Saray’ın tâlimatıyla açılan sosyal medya bloglarında son “saray darbesi”nin ardından deşifre edilenler, “çekilme krizi”nin perde arkasını açığa çıkarıyor.
İlk krizin, Başbakan’ın “yolsuzluklarla mücadele” için ilân ettiği “siyasi etik kanunu ve siyasetin finansmanında şeffaflığı” öngören “kamuda şeffaflık paketi”nde çıktığı görülüyor.
Bilindiği gibi, siyasilerin mal bildiriminde bulunmasının yanı sıra bakanlıklarla belediyelerin imar kararlarında bazı düzenlemeleri içeren “tasarı” ve “eylem plânı”na karşı Cumhurbaşkanı’nın “Mal bildirimini il ve ilçe başkanları düzeyine indirirseniz, bu görevi üstlenecek kimseyi bulamazsınız!” çıkışıyla paket “rafa kaldırılıp” peşinen kadük hale getirilmişti.
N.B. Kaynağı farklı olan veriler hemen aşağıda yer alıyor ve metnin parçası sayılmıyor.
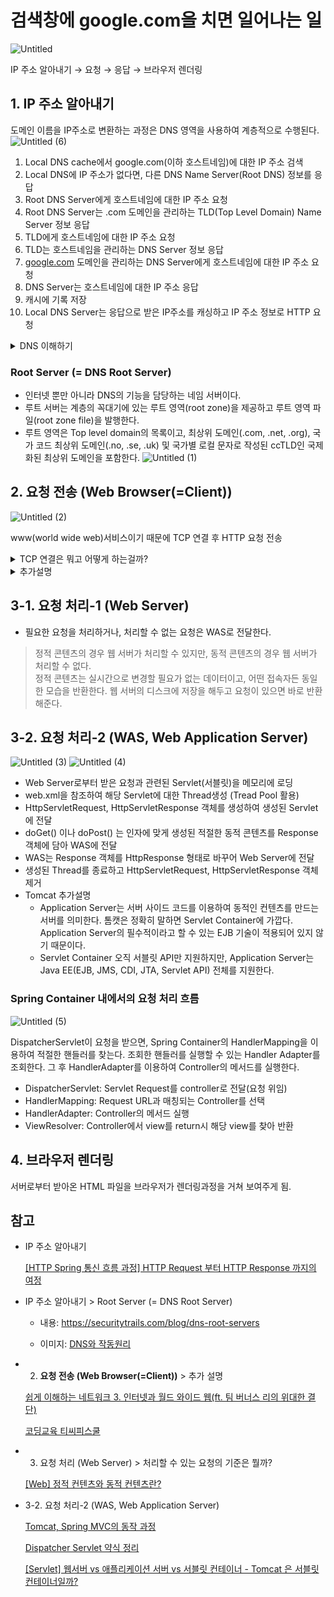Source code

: # 검색창에 google.com을 치면 일어나는 일
![Untitled](https://user-images.githubusercontent.com/68562176/198972682-233b7db5-1bf1-4c94-9932-6ad43c0a74ea.png)

IP 주소 알아내기 → 요청 → 응답 → 브라우저 렌더링

## 1. IP 주소 알아내기
도메인 이름을 IP주소로 변환하는 과정은 DNS 영역을 사용하여 계층적으로 수행된다.
![Untitled (6)](https://user-images.githubusercontent.com/68562176/198972803-72c49446-99f3-41a5-b68e-1213006ea408.png)

1. Local DNS cache에서 google.com(이하 호스트네임)에 대한 IP 주소 검색
2. Local DNS에 IP 주소가 없다면, 다른 DNS Name Server(Root DNS) 정보를 응답
3. Root DNS Server에게 호스트네임에 대한 IP 주소 요청
4. Root DNS Server는 .com 도메인을 관리하는 TLD(Top Level Domain) Name Server 정보 응답
5. TLD에게 호스트네임에 대한 IP 주소 요청
6. TLD는 호스트네임을 관리하는 DNS Server 정보 응답
7. [google.com](http://google.com) 도메인을 관리하는 DNS Server에게 호스트네임에 대한 IP 주소 요청
8. DNS Server는 호스트네임에 대한 IP 주소 응답
9. 캐시에 기록 저장
10. Local DNS Server는 응답으로 받은 IP주소를 캐싱하고 IP 주소 정보로 HTTP 요청
<details>
  <summary>DNS 이해하기</summary>
  
## DNS Servers
권한 있는 이름 서버는 도메인 이름에 대한 DNS 레코드(A, CNAME, MX, TXT 등)를 저장하는 서버입니다. 이 서버는 로컬로 저장된 DNS 영역 파일에 대한 쿼리에만 응답합니다. 우리 네트워크의 서버가 example.com에 대한 A 레코드를 저장했다고 가정하자. 해당 서버는 example.com 도메인 이름의 권한 있는 서버입니다.

## Recursive Nameserver
재귀 네임 서버는 정보 제공을 목적으로 쿼리를 수신하는 DNS 서버입니다. 이러한 유형의 서버는 DNS 레코드를 저장하지 않습니다. 쿼리가 수신되면 캐시 메모리에서 IP 주소에 연결된 주소를 검색합니다. 재귀 네임 서버에 정보가 있으면 쿼리 발송인에게 응답을 반환합니다. 레코드가 없으면 쿼리는 다른 재귀 네임 서버로 전송됩니다. 이 작업은 IP 주소를 제공할 수 있는 권한 있는 DNS 서버에 도달할 때까지 계속됩니다.

## DNS Zones
DNS 영역은 도메인 이름 시스템 내의 관리 공간입니다. 영역은 관리자 또는 특정 엔티티에게 위임된 DNS 네임스페이스의 일부를 구성합니다. 각 영역에는 모든 도메인 이름에 대한 리소스 레코드가 포함됩니다.

## DNS Zone File
DNS 영역 파일은 서버에 저장된 텍스트 파일입니다. 여기에는 해당 영역 내의 모든 도메인에 대한 모든 레코드가 포함됩니다. 영역 파일의 경우 다른 정보보다 먼저 TTL(Time to Live)을 나열해야 합니다. TTL은 DNS 레코드가 서버의 캐시 메모리에 있는 기간을 지정합니다. 영역 파일은 한 줄당 하나의 레코드만 나열할 수 있습니다. 그러면 먼저 SOA(Start of Authority) 레코드가 표시됩니다. SOA 레코드에는 DNS 영역에 대한 주요 권한 있는 이름 서버를 포함한 필수 도메인 이름 정보가 포함되어 있습니다.
</details>

### Root Server (= DNS Root Server)

- 인터넷 뿐만 아니라 DNS의 기능을 담당하는 네임 서버이다.
- 루트 서버는 계층의 꼭대기에 있는 루트 영역(root zone)을 제공하고 루트 영역 파일(root zone file)을 발행한다.
- 루트 영역은 Top level domain의 목록이고, 최상위 도메인(.com, .net, .org), 국가 코드 최상위 도메인(.no, .se, .uk) 및 국가별 로컬 문자로 작성된 ccTLD인 국제화된 최상위 도메인을 포함한다.
![Untitled (1)](https://user-images.githubusercontent.com/68562176/198973401-dbbe264a-a3b1-47eb-ad45-64a81e7f5803.png)

## 2. **요청 전송 (Web Browser(=Client))**
![Untitled (2)](https://user-images.githubusercontent.com/68562176/198973518-1034e9a1-c533-465c-820c-37c18e66a3e8.png)

www(world wide web)서비스이기 때문에 TCP 연결 후 HTTP 요청 전송
<details>
  <summary>TCP 연결은 뭐고 어떻게 하는걸까?</summary>
  
  ## TCP ((Transmission Control Protocol))

- OSI 7 계층 중 4계층인 전송계층에 속하는 프로토콜이다.
- 프로그램 간 데이터를 순서대로 에러없이 교환할 수 있게 하는 역할이다.

## 특징
1. 연결 지향 프로토콜(Connection Oriented Protocol)
2. 신뢰할 수 있는 프로토콜(Reliable Protocol)

## 연결 지향 프로토콜
- 가상회선방식: 물리적으로 전용회선이 연결되어 있는 것처럼 가상의 연결통로를 설정하여 통신하는 방식
- 가상회선: 가상회선방식을 위해 설정한 가상의 연결통로
- 논리적인 연결통로를 통해 데이터를 주고받음으로써 데이터의 전송순서를 보장해준다. 순서제어라고도 한다.
- 스트림 기반의 전송방식을 사용한다. 데이터를 임의의 크기로 나누어 연속해서 전송하는 방식을 사용한다.

→ 즉 TCP 연결이란 물리적으로 두 개의 컴퓨터를 연결하는 것이 아니라, 정보의 신뢰성을 위해 논리적으로 약속(연결) 하는 것이다. 

![Untitled (7)](https://user-images.githubusercontent.com/68562176/198975378-cc2261fd-0358-47ca-a8b2-5164ec780bd0.png)


## 신뢰할 수 있는 프로토콜
- 흐름제어: 상대방이 받을 수 있는만큼만 데이터를 효율적으로 전송하는 것
    
    흐름제어를 위해 슬라이딩 윈도우(Sliding Window)방식을 사용한다. 이는 상대방이 수신 가능한 크기(Window size) 내에서 데이터를 연속해서 전송하는 방식으로 상대방이 받을 수 있는 범위 내에서 연속적으로 전송한다.
    
- 오류제어
    
    데이터의 오류나 누락없이 안전한 전송을 보장한다.
    
    오류 또는 누락 발생시 재전송을 수행하여 이를 보정한다.
    
- 혼잡제어
    
    네트워크의 혼잡 정도에 따라 송신자가 데이터 전송량을 제어하는 것을 말한다.
    
    혼잡정도에 대한 판단 기준은 데이터의 손실 발생 유무로 판단한다. 전송한 데이터에 누락이 발생하면 네트워크가 혼잡한 상태로 판단하여 전송량을 조절한다.
    

## 연결 및 데이터 송수신
- 연결 - 3way hanshake
![Untitled (8)](https://user-images.githubusercontent.com/68562176/198975459-165b3403-b7b5-4a85-83e3-cada74ef9e0a.png)
![Untitled (9)](https://user-images.githubusercontent.com/68562176/198975481-a04bd662-2d45-453f-8455-35c75c2c0de4.png)

## 연결 해제

TCP 소켓을 통한 데이터 전송이 완료된 후, 서버와 클라이언트는 연결 해제를 위한 4way handshake를 진행하게 된다.
![Untitled (10)](https://user-images.githubusercontent.com/68562176/198975523-600adb89-61c1-4445-8a48-8426920a47b6.png)

## 연결을 해제해야하는 이유
- 데이터 송수신이 끝난 후에도 제대로 연결해제가 되지 않아서 그대로 남아있는 세션을 `유령 세션`이라고 한다.
- 제대로 접속 해제가 되지 않으면, 할당된 리소스 등이 해제되지 않고, 재접속시 문제를 일으킬 수 있다.

## 참고
[[Network] TCP 프로토콜 이란?](https://itragdoll.tistory.com/57)

[TCP가 연결을 생성하고 종료하는 방법, 핸드쉐이크](https://evan-moon.github.io/2019/11/17/tcp-handshake/)

[https://daengsik.tistory.com/30](https://daengsik.tistory.com/30)
</details>
<details>
  <summary>추가설명</summary>
  
**Http (HyperText Transfer Protocol)**
- HTTP는 웹 브라우저와 웹 서버간의 통신 규칙을 뜻한다. 웹에서 데이터를 주고받는 웹브라우저와 웹서버 애플리케이션 간에 지켜야할 약속이다.
- HTTP는 TCP를 사용하는 대표적인 응용 프로토콜이다. TCP 기반으로 HTTP가 만들어진다. 그 외에도 FTP, telnet, SMTP 등이 TCP 프로토콜을 사용한다.

**WWW**

- World Wide Web(=W3, =Web)은 인터넷에 연결된 컴퓨터를 통해 사람들이 정보를 공유할 수 있는 전 세계적인 정보 공간을 말한다.
- 팀 버너스리는 하이퍼링크(Hyperlink) 기능을 담은 HTML(HyperText Markup Language)라는 언어를 개발하고, 이 언어로 웹페이지라는 문서를 만들었다. 웹페이지는 .html 이라는 확장자를 가진 문서이다.
- Web Site는 웹페이지의 집합을 말한다.

**Web vs Internet**

- Web은 인터넷에서 동작하는 하나의 서비스일 뿐이다.

**TCP vs UDP**

- 주로 IP 전화나 스트리밍 서비스와 같이 실시간으로 빠르게 전송이 요구되는 곳에는 비연결형 프로토콜인 UDP가 사용된다.
</details>

## 3-1. 요청 처리-1 (Web Server)
- 필요한 요청을 처리하거나, 처리할 수 없는 요청은 WAS로 전달한다.
>정적 콘텐츠의 경우 웹 서버가 처리할 수 있지만, 동적 콘텐츠의 경우 웹 서버가 처리할 수 없다.     
>정적 콘텐츠는 실시간으로 변경할 필요가 없는 데이터이고, 어떤 접속자든 동일한 모습을 반환한다. 웹 서버의 디스크에 저장을 해두고 요청이 있으면 바로 반환해준다.

## 3-2. 요청 처리-2 (WAS, Web Application Server)
![Untitled (3)](https://user-images.githubusercontent.com/68562176/198974216-068f04b2-6d7c-4ef4-a3e4-bef701f1ff0a.png)
![Untitled (4)](https://user-images.githubusercontent.com/68562176/198974257-859d8661-b8d7-43bc-8e61-15b1845e1630.png)

- Web Server로부터 받은 요청과 관련된 Servlet(서블릿)을 메모리에 로딩
- web.xml을 참조하여 해당 Servlet에 대한 Thread생성 (Tread Pool 활용)
- HttpServletRequest, HttpServletResponse 객체를 생성하여 생성된 Servlet에 전달
- doGet() 이나 doPost() 는 인자에 맞게 생성된 적절한 동적 콘텐츠를 Response 객체에 담아 WAS에 전달
- WAS는 Response 객체를 HttpResponse 형태로 바꾸어 Web Server에 전달
- 생성된 Thread를 종료하고 HttpServletRequest, HttpServletResponse 객체 제거
- Tomcat 추가설명
    - Application Server는 서버 사이드 코드를 이용하여 동적인 컨텐츠를 만드는 서버를 의미한다. 톰캣은 정확히 말하면 Servlet Container에 가깝다. Application Server의 필수적이라고 할 수 있는 EJB 기술이 적용되어 있지 않기 때문이다.
    - Servlet Container 오직 서블릿 API만 지원하지만, Application Server는 Java EE(EJB, JMS, CDI, JTA, Servlet API) 전체를 지원한다.

### Spring Container 내에서의 요청 처리 흐름
![Untitled (5)](https://user-images.githubusercontent.com/68562176/198974379-c8396288-5d5f-4056-b9c6-079922b72428.png)

DispatcherServlet이 요청을 받으면, Spring Container의 HandlerMapping을 이용하여 적절한 핸들러를 찾는다. 조회한 핸들러를 실행할 수 있는 Handler Adapter를 조회한다. 그 후 HandlerAdapter를 이용하여 Controller의 메서드를 실행한다.

- DispatcherServlet: Servlet Request를 controller로 전달(요청 위임)
- HandlerMapping: Request URL과 매칭되는 Controller를 선택
- HandlerAdapter: Controller의 메서드 실행
- ViewResolver: Controller에서 view를 return시 해당 view를 찾아 반환

## 4. 브라우저 렌더링
서버로부터 받아온 HTML 파일을 브라우저가 렌더링과정을 거쳐 보여주게 됨.

## 참고

- IP 주소 알아내기
    
    [[HTTP Spring 통신 흐름 과정] HTTP Request 부터 HTTP Response 까지의 여정](https://data-make.tistory.com/714)
    
- IP 주소 알아내기 > Root Server (= DNS Root Server)
    - 내용: https://securitytrails.com/blog/dns-root-servers
    
    - 이미지: [DNS와 작동원리](https://velog.io/@goban/DNS%EC%99%80-%EC%9E%91%EB%8F%99%EC%9B%90%EB%A6%AC)
    
- 2. **요청 전송 (Web Browser(=Client))** > 추가 설명
    
    [쉽게 이해하는 네트워크 3. 인터넷과 월드 와이드 웹(ft. 팀 버너스 리의 위대한 결단)](https://better-together.tistory.com/50)
    
    [코딩교육 티씨피스쿨](http://www.tcpschool.com/webbasic/www)
    
- 3. 요청 처리 (Web Server) > 처리할 수 있는 요청의 기준은 뭘까?
    
    [[Web] 정적 컨텐츠와 동적 컨텐츠란?](https://cceeun.tistory.com/68)
    
- 3-2. 요청 처리-2 (WAS, Web Application Server)

    [Tomcat, Spring MVC의 동작 과정](https://taes-k.github.io/2020/02/16/servlet-container-spring-container/)

    [Dispatcher Servlet 약식 정리](https://www.google.com/url?sa=i&url=https%3A%2F%2Fvelog.io%2F%40paulhana6006%2FDispatcher-Servlet%25EC%2597%2590-%25EB%258C%2580%25ED%2595%259C-%25EC%259D%25B4%25EC%2595%25BC%25EA%25B8%25B0&psig=AOvVaw0EzCNvPu6Fnji6gixCm0A2&ust=1667070112027000&source=images&cd=vfe&ved=2ahUKEwiB5IGgzoP7AhXWtFYBHTfCDc0Qjhx6BAgAEA0)

    [[Servlet] 웹서버 vs 애플리케이션 서버 vs 서블릿 컨테이너 - Tomcat 은 서블릿 컨테이너일까?](https://pjh3749.tistory.com/267)
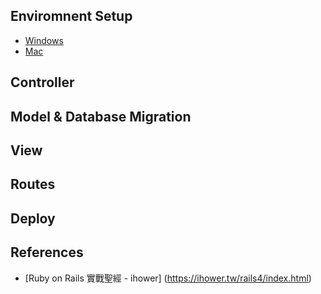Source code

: Enviromnent Setup
-----------------

- [Windows](windows_setup.md)
- [Mac](mac_setup.md)

Controller
----------

Model & Database Migration
--------------------------

View
----

Routes
------

Deploy
------

References
----------

- [Ruby on Rails 實戰聖經 - ihower] (https://ihower.tw/rails4/index.html)
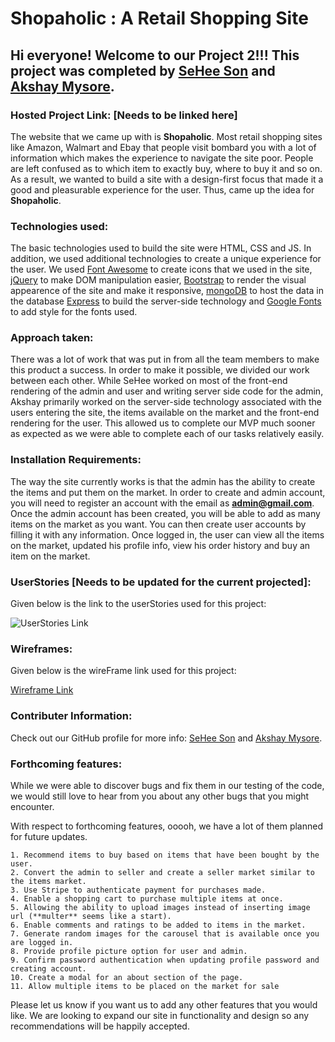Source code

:# Shopaholic : A Retail Shopping Site

## Hi everyone! Welcome to our Project 2!!! This project was completed by [SeHee Son](https://git.generalassemb.ly/seheesf88) and [Akshay Mysore](https://git.generalassemb.ly/AkshayMysore).



### Hosted Project Link: [Needs to be linked here]

The website that we came up with is **Shopaholic**. Most retail shopping sites like Amazon, Walmart and Ebay that people visit bombard you with a lot of information which makes the experience to navigate the site poor. People are left confused as to which item to exactly buy, where to buy it and so on. As a result, we wanted to build a site with a design-first focus that made it a good and pleasurable experience for the user. Thus, came up the idea for **Shopaholic**.  


### Technologies used:

The basic technologies used to build the site were HTML, CSS and JS. In addition, we used additional technologies to create a unique experience for the user. We used [Font Awesome](https://fontawesome.com/) to create icons that we used in the site, [jQuery](https://jquery.com/) to make DOM manipulation easier, [Bootstrap](https://getbootstrap.com/) to render the visual appearence of the site and make it responsive, [mongoDB](https://www.mongodb.com/) to host the data in the database [Express](https://expressjs.com/) to build the server-side technology and [Google Fonts](https://fonts.google.com/) to add style for the fonts used.  

### Approach taken:

There was a lot of work that was put in from all the team members to make this product a success. In order to make it possible, we divided our work between each other. While SeHee worked on most of the front-end rendering of the admin and user and writing server side code for the admin, Akshay primarily worked on the server-side technology associated with the users entering the site, the items available on the market and the front-end rendering for the user. This allowed us to complete our MVP much sooner as expected as we were able to complete each of our tasks relatively easily.

### Installation Requirements:

The way the site currently works is that the admin has the ability to create the items and put them on the market. In order to create and admin account, you will need to register an account with the email as **admin@gmail.com**. Once the admin account has been created, you will be able to add as many items on the market as you want. You can then create user accounts by filling it with any information. Once logged in, the user can view all the items on the market, updated his profile info, view his order history and buy an item on the market. 

### UserStories [Needs to be updated for the current projected]:

Given below is the link to the userStories used for this project:

![UserStories Link](https://git.generalassemb.ly/AkshayMysore/Project1/blob/master/Additional%20Files/userStories%20Screenshot.png) 

### Wireframes:

Given below is the wireFrame link used for this project:

[Wireframe Link](https://app.moqups.com/seheesf88@gmail.com/gsDUXUNawe/edit/page/a86e37c26)


### Contributer Information:

Check out our GitHub profile for more info: [SeHee Son](https://git.generalassemb.ly/seheesf88) and [Akshay Mysore](https://git.generalassemb.ly/AkshayMysore).



### Forthcoming features:

While we were able to discover bugs and fix them in our testing of the code, we would still love to hear from you about any other bugs that you might encounter.

With respect to forthcoming features, ooooh, we have a lot of them planned for future updates. 

	1. Recommend items to buy based on items that have been bought by the user.
	2. Convert the admin to seller and create a seller market similar to the items market.
	3. Use Stripe to authenticate payment for purchases made.
	4. Enable a shopping cart to purchase multiple items at once.
	5. Allowing the ability to upload images instead of inserting image url (**multer** seems like a start).
	6. Enable comments and ratings to be added to items in the market.
	7. Generate random images for the carousel that is available once you are logged in.
	8. Provide profile picture option for user and admin. 
	9. Confirm password authentication when updating profile password and creating account.
	10. Create a modal for an about section of the page.
	11. Allow multiple items to be placed on the market for sale

Please let us know if you want us to add any other features that you would like. We are looking to expand our site in functionality and design so any recommendations will be happily accepted.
Bundandır ki, Davutoğlu’nu hedef alan “Pelikan dosyası”nda “ilk iş olarak -Cumhurbaşkanı’ndan habersiz- ‘şeffaflık yasası”nı çıkartmayı kamuoyuna açıklamasının, Hoca’nın Reis’in ekonomi yönetimini ekarte etmek için olduğu” iddiasında bulunuluyor. Reis’in fırçası” üzerine “Hoca ve muhteris danışmanları tırstılar” diye kabih göndermede bulunuluyor…
“HIRSIZLIK İDDİASI” VE “PARALEL” SUÇLAMASI
Daha da ilginci, Başbakan’ın 17-25 Aralık dosyalarında dört bakanı Yüce Divan’a gönderme oylaması sırasında Meclis grubunun başında durup bu kritik meselede liderlik etmediği, bir konuşma bahanesiyle İngiltere’ye, ardından Davos’a, oradan da New York’a sermaye gruplarıyla buluşmak için gittiği ve “Erdoğan’ı savunmadığı” belirtiliyor.
Hatta bu konuda “Reis, Hocaya zılgıtı çeker, Yüce Divan oylaması ertelenir; aksi halde bugün belki de darbe yaşamış bir ülke olacaktık!” garip yorumlarıyla, soruşturmalara ismi karışan bakanlar üzerinden Davutoğlu “paralellerin Reis’i Yüce Divan’a çıkartma komplosu”na ortak ediliyor.
Yine “Reis’e hırsızlık iftirası kampanyası”na ve yolsuzluk iddialarına karşı çıkmadığı; koalisyon uğruna “Bilâl’i fedâya kalkışıp Reis’ten çocuğunu kurban vermesini istediği”; hatta “iddiaları değil, ‘asıl sorun olan’ Reis’i çürütmeye kalkıştığı ve bunun Reisi çok öfkelendirdiği” kaydediliyor.